In some industries, unpaid interns are part of the landscape. Young people either in school or recently out provide free labor in exchange for experience and a chance to make connections. Only sometimes the companies seem to be the real beneficiaries, possibly using interns rather than what otherwise would be low-level paid staff. A recent court decision may undermine the whole practice.
A New York court came down on the side of some interns in a class action suit, ruling that Fox Searchlight's intern program was illegal because it violated some basic labor laws. The same logic that won there could prove dangerous to any business looking to augment its workforce on the cheap.
In short, Alex Footman and Eric Glatt were unpaid interns at Fox Searchlight, part of Fox Entertainment Group, while the movie The Black Swan was being made. They brought suit, alleging that they were really employees whose responsibilities and conditions went beyond those of an intern.
New York federal judge William Pauley agreed with them under two multi-part tests. Here are all of the conditions of the two:
The company could hire and fire them
Fox Searchlight company controlled work schedules and conditions
The company determined the rate and method of payment, or lack thereof (and not, say, a school awarding credit to the students)
Employment records existed
The people used the company's premises and equipment for work
The production company where they spent their time did not have other clients
The work done by the interns was "integral" to the company's process of production
The crew of the production company was actually tied to Fox Searchlight
Sounds similar to the IRS rules on whether someone is a contractor or an employee, doesn't it?

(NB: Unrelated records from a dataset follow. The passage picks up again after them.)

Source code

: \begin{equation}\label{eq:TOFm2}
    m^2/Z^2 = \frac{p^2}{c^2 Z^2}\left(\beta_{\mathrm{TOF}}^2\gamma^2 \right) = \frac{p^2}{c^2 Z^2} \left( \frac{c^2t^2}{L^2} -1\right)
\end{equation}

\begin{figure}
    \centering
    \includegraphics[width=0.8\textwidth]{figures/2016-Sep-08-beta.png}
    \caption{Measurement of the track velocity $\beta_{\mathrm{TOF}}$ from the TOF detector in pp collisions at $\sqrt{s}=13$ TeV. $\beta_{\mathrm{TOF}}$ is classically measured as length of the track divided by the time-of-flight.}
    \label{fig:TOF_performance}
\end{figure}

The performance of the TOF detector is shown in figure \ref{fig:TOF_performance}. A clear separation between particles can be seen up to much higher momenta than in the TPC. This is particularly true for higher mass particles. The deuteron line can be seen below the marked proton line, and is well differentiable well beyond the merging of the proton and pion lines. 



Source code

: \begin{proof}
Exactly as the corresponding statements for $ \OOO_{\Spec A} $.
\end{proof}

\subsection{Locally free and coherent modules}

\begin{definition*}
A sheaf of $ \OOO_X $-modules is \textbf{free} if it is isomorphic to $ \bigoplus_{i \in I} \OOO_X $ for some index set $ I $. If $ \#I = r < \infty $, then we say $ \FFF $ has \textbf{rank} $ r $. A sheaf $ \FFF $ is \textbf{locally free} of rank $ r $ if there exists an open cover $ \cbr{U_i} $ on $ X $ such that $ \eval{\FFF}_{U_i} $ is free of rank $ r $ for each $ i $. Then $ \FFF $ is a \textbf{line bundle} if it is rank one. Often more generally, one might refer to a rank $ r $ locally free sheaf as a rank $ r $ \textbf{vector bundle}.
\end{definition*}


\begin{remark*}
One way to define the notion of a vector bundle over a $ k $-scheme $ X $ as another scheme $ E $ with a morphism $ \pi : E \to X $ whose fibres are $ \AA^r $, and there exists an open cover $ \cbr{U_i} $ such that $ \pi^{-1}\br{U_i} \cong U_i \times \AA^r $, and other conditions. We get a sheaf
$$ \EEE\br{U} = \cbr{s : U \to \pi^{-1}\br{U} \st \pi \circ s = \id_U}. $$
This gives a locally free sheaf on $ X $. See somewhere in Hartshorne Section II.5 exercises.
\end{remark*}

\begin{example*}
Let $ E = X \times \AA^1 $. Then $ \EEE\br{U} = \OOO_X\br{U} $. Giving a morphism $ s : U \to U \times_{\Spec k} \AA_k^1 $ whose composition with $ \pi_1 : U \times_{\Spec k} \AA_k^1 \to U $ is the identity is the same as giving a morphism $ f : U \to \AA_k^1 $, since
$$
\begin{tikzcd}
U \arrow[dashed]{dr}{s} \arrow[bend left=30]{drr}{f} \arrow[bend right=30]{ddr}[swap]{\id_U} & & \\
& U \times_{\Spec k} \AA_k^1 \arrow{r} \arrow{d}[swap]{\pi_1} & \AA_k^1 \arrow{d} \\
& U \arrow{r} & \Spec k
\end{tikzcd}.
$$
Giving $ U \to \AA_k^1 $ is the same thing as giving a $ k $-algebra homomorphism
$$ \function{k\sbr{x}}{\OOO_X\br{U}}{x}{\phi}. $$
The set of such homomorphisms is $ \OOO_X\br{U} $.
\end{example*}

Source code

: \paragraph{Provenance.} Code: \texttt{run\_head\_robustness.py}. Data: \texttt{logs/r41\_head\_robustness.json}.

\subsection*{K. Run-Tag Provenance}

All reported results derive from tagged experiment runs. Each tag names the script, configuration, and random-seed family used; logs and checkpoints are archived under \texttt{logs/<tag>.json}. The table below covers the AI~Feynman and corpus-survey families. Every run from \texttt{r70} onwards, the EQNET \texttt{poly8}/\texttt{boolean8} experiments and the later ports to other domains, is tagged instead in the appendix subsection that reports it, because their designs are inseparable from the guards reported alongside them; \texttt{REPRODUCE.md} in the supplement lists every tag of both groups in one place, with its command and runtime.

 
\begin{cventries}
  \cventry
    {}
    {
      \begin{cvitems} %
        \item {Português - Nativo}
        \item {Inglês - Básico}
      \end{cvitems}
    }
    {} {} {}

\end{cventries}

"The internship, even though it includes actual operation of the facilities of the employer, is similar to training which would be given in an educational environment"
"The internship experience is for the benefit of the intern
The intern does not displace regular employees, but works under close supervision of existing staff
The employer that provides the training derives no immediate advantage from the activities of the intern; and on occasion its operations may actually be impeded
The intern is not necessarily entitled to a job at the conclusion of the internship"
The employer and the intern understand that the intern is not entitled to wages for the time spent in the internship
This isn't the final word. Fox intends to appeal. Interns at Hearst Corporation lost a round in May when a judge threw out class action certification, but the individual cases aren't over. And this ruling may have handed them some additional ammo.
If you've considered using unpaid interns to help around the office, now may be the time to get a second opinion.